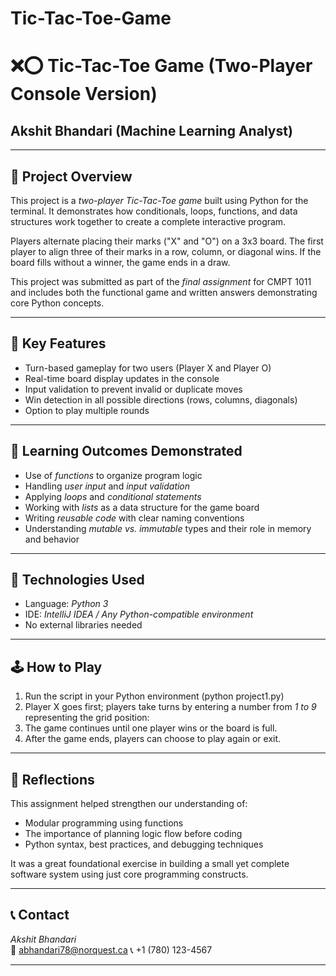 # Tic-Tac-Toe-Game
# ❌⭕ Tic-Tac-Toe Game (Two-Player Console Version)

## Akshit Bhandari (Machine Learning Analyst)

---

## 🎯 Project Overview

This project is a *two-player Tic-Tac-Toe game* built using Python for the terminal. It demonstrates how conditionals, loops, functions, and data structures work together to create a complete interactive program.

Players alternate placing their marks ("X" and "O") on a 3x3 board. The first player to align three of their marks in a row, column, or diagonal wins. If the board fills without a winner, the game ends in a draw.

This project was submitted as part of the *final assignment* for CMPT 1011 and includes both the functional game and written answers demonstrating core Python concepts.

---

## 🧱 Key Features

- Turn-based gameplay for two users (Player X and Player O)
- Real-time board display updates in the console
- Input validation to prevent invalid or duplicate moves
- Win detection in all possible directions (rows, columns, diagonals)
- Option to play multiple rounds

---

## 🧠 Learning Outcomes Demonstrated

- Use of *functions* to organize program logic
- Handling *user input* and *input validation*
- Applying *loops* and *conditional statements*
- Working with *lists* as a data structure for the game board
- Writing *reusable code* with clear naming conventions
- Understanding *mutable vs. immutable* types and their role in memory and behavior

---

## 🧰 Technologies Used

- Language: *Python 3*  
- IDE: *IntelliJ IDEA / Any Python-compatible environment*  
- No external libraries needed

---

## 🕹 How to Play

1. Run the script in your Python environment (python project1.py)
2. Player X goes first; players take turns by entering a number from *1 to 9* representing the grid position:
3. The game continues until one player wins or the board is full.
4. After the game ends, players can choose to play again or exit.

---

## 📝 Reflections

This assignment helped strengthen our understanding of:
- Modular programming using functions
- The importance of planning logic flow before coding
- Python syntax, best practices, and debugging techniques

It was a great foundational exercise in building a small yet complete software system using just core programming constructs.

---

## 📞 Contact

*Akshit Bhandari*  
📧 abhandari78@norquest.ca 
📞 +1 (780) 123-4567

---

-=-=-=-=-

INSTRUCTIONS FOR THE TASK. Spot the lines above that mention "functions" and copy them.

RESPONSE.
This project is a *two-player Tic-Tac-Toe game* built using Python for the terminal. It demonstrates how conditionals, loops, functions, and data structures work together to create a complete interactive program.
- Use of *functions* to organize program logic
- Modular programming using functions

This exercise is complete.